--- ASSIGNED TASK ---
Each line of the data holding "updated" should be found and copied.

--- Saved data entries ---
——————
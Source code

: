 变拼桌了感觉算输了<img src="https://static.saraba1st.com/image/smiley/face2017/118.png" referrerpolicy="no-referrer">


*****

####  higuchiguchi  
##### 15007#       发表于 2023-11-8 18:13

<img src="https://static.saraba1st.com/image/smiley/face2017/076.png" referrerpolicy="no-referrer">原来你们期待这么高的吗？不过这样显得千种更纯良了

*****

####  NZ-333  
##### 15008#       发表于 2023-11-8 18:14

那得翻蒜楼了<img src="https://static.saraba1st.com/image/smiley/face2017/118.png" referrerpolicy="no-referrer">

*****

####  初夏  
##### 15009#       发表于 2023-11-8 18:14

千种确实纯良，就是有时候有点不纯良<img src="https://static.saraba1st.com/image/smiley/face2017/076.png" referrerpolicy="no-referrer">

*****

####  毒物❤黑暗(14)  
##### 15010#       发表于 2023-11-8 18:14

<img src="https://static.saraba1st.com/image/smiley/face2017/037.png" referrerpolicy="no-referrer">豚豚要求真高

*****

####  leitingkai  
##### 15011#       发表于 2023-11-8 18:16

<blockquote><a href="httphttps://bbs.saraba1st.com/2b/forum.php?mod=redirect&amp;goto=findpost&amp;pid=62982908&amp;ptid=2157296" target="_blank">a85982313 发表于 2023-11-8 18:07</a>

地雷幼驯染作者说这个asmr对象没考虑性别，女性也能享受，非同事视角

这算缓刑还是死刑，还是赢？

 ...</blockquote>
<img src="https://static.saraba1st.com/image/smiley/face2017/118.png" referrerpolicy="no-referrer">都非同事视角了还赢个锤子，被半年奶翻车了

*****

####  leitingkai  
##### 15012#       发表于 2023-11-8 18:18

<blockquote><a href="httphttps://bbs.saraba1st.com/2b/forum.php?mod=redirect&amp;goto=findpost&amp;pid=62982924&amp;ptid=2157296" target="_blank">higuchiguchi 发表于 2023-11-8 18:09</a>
——————
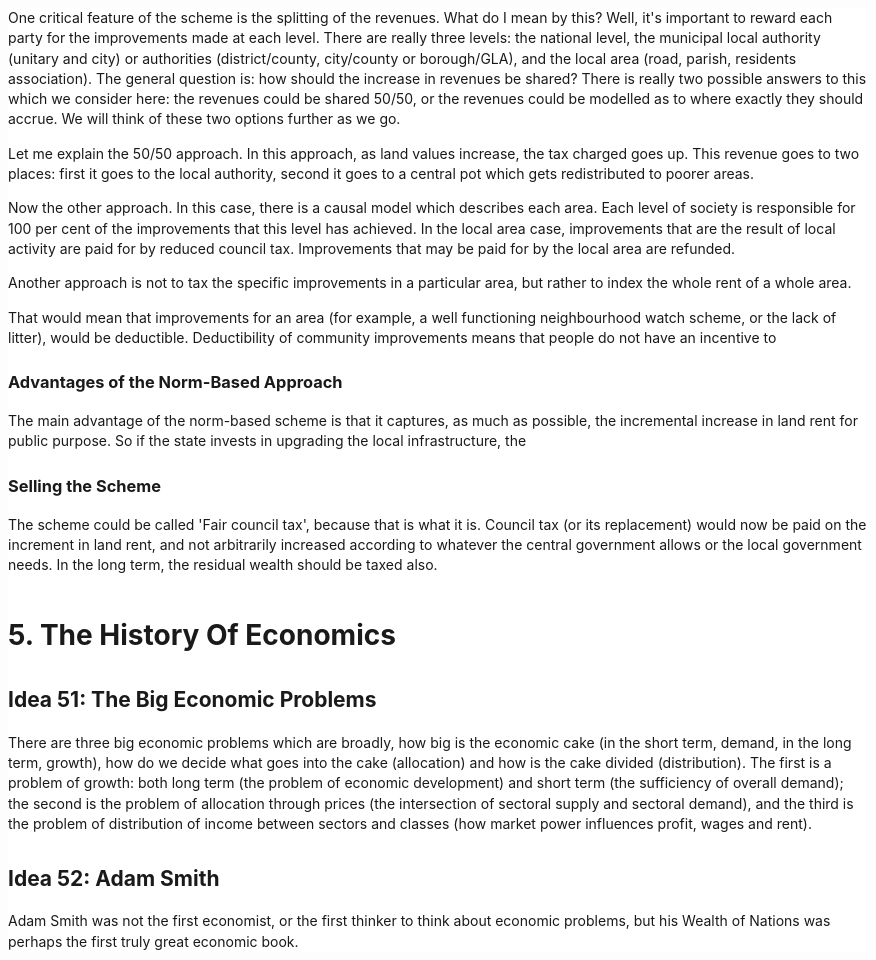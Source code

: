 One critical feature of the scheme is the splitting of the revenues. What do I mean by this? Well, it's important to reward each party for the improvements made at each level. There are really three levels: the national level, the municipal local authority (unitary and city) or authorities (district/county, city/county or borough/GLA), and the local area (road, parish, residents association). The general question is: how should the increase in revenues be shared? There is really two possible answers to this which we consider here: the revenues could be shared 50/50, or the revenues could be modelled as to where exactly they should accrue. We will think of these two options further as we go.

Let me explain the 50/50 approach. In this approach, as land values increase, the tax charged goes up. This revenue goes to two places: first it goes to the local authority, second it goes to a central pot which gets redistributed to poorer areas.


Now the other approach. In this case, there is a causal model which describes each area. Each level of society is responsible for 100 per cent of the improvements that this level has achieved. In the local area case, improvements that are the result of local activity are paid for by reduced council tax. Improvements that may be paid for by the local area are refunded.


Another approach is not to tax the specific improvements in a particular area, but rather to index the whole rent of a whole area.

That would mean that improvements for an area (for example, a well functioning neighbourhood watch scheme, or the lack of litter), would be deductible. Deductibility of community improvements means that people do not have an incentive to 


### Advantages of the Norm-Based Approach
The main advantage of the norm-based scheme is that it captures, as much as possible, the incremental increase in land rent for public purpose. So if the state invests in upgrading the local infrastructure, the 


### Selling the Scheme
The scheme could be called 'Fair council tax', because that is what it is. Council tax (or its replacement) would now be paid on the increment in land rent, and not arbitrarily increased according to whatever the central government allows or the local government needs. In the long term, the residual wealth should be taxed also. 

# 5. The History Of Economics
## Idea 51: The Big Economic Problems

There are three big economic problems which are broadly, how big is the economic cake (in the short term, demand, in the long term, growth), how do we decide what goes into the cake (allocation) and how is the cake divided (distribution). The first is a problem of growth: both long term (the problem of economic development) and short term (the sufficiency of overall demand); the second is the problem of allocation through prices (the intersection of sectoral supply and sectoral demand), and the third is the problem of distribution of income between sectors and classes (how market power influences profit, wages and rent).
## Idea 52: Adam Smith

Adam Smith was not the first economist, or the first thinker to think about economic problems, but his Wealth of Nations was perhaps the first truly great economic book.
——————
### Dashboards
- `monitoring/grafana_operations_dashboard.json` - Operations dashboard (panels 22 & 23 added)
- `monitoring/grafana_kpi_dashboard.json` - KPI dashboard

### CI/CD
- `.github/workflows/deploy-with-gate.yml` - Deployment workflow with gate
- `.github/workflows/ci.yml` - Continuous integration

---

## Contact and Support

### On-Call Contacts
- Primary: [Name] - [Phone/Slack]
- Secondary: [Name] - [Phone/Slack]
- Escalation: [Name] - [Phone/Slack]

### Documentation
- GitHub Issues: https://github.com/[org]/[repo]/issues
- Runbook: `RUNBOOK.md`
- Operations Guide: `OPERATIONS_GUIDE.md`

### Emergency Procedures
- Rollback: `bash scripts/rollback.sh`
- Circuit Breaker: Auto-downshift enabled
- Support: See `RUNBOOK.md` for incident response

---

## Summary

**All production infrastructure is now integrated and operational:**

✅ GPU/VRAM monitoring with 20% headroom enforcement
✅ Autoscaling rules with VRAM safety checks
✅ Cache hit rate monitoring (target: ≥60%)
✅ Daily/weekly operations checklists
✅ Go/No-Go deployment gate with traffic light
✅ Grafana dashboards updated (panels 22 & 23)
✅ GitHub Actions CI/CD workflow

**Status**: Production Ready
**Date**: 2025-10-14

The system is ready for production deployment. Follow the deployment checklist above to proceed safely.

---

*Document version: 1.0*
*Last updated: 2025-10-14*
——————
--- ANSWER FOR THE TASK ---
✅ Grafana dashboards updated (panels 22 & 23)
*Last updated: 2025-10-14*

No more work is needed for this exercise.